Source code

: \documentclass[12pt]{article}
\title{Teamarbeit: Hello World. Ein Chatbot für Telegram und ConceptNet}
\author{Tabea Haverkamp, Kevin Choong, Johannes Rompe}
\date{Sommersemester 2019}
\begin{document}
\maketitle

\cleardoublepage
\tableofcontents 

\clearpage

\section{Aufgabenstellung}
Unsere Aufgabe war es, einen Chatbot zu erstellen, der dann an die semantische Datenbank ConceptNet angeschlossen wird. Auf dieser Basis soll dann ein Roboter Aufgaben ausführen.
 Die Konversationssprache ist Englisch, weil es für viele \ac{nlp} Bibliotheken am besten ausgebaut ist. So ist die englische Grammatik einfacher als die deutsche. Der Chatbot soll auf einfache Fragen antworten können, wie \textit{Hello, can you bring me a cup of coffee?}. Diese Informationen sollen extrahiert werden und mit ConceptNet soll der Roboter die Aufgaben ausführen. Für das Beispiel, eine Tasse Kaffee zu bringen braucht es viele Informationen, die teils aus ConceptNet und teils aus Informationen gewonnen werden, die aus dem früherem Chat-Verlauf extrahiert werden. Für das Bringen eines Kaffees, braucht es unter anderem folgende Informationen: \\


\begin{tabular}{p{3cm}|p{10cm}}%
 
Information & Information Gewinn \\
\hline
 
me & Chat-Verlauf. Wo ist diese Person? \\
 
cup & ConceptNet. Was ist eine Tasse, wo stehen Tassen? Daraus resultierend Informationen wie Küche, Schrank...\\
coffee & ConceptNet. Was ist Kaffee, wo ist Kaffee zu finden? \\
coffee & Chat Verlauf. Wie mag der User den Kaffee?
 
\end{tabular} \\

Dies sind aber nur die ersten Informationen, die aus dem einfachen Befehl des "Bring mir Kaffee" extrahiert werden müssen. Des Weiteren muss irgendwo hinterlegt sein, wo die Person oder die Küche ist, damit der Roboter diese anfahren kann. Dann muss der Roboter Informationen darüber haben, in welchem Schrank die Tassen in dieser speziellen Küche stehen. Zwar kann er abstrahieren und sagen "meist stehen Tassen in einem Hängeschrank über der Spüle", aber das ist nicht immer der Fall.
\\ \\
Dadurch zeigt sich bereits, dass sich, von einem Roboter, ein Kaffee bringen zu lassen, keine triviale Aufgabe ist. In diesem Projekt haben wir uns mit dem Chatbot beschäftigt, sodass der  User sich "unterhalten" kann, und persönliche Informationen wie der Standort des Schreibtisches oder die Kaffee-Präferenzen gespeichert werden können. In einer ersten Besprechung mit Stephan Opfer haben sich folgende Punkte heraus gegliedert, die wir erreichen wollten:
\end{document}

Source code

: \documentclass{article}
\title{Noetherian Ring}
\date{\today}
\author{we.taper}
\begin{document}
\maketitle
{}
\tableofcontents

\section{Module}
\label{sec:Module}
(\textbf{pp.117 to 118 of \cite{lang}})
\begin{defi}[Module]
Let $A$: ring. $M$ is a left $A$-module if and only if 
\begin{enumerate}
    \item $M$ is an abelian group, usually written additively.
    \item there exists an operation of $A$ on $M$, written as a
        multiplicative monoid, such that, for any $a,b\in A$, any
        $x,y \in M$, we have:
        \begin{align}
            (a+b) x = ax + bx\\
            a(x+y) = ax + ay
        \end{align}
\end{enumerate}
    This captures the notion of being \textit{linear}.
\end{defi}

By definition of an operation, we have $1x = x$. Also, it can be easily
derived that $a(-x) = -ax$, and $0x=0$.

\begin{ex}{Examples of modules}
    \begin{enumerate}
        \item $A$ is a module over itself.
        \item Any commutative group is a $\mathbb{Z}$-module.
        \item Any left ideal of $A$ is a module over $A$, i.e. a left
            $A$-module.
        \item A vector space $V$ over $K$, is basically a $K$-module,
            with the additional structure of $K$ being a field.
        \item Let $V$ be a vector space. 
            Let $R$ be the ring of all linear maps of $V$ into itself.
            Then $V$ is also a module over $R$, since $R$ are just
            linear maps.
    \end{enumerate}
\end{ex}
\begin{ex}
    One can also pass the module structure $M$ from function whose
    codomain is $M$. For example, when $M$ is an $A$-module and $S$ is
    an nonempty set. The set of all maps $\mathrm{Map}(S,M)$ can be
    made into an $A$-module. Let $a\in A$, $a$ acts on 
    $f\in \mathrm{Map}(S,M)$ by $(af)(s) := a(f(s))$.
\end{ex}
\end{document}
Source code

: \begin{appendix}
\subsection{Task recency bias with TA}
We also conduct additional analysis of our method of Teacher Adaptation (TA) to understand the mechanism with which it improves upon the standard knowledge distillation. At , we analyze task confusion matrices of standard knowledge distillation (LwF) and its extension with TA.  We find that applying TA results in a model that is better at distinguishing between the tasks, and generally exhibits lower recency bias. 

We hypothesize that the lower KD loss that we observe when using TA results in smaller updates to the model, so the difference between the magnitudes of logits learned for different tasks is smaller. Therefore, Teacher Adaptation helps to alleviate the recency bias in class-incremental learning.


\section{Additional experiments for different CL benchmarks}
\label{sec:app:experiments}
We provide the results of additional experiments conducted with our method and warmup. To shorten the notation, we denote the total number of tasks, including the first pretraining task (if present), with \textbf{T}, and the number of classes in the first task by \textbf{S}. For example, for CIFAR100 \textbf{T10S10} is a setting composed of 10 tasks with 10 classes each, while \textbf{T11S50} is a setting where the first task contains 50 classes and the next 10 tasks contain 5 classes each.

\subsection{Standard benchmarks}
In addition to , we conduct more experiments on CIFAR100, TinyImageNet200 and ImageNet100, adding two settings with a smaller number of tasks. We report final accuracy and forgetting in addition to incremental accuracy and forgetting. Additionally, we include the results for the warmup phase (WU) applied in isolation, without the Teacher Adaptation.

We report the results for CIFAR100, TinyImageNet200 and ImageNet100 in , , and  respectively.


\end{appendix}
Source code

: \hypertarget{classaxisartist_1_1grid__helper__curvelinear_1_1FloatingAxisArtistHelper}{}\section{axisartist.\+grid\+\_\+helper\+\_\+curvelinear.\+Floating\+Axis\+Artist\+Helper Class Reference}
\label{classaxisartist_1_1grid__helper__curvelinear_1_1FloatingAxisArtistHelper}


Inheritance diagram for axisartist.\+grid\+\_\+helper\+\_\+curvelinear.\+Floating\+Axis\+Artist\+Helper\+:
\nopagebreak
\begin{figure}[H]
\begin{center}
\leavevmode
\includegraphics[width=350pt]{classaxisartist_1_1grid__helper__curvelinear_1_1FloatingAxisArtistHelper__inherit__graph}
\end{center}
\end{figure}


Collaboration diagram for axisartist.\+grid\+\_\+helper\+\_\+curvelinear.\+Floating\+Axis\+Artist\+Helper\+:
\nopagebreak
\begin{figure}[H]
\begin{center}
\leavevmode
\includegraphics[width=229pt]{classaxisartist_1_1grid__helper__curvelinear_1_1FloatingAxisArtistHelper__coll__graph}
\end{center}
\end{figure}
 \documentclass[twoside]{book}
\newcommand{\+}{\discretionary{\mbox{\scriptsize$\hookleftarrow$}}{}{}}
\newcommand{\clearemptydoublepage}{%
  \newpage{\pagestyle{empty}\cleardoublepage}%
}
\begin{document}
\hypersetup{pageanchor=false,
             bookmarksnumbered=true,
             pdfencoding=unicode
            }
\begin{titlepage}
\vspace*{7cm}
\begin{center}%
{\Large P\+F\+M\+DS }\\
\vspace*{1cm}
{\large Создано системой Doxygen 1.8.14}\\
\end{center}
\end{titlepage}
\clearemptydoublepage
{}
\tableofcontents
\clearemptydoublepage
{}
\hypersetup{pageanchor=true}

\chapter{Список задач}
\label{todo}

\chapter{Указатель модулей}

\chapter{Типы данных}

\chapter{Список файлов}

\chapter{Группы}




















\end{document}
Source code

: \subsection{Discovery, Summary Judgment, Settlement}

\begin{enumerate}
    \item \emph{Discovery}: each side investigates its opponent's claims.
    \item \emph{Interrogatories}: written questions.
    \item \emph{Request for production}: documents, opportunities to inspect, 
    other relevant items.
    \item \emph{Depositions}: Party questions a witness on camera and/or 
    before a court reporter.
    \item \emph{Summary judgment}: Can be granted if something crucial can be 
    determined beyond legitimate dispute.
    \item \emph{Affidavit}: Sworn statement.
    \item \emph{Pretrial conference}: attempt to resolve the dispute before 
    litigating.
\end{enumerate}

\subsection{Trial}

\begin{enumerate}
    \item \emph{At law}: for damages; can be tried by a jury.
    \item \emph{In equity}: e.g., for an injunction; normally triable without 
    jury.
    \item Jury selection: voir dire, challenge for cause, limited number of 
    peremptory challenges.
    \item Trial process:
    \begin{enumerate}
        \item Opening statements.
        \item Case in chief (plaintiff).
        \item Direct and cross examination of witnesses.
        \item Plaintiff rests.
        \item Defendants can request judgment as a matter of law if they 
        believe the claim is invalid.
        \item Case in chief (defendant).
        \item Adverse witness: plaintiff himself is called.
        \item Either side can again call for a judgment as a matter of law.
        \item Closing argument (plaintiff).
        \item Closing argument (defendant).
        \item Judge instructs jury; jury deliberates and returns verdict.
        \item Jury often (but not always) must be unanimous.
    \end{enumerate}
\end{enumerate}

━━━━

### WHAT TO PRODUCE
Return only the stretch of the material above from the line holding "written as a" through the line holding "module over itself.", copied exactly.

### RESPONSE TO THE EXERCISE
    \item there exists an operation of $A$ on $M$, written as a
        multiplicative monoid, such that, for any $a,b\in A$, any
        $x,y \in M$, we have:
        \begin{align}
            (a+b) x = ax + bx\\
            a(x+y) = ax + ay
        \end{align}
\end{enumerate}
    This captures the notion of being \textit{linear}.
\end{defi}

By definition of an operation, we have $1x = x$. Also, it can be easily
derived that $a(-x) = -ax$, and $0x=0$.

\begin{ex}{Examples of modules}
    \begin{enumerate}
        \item $A$ is a module over itself.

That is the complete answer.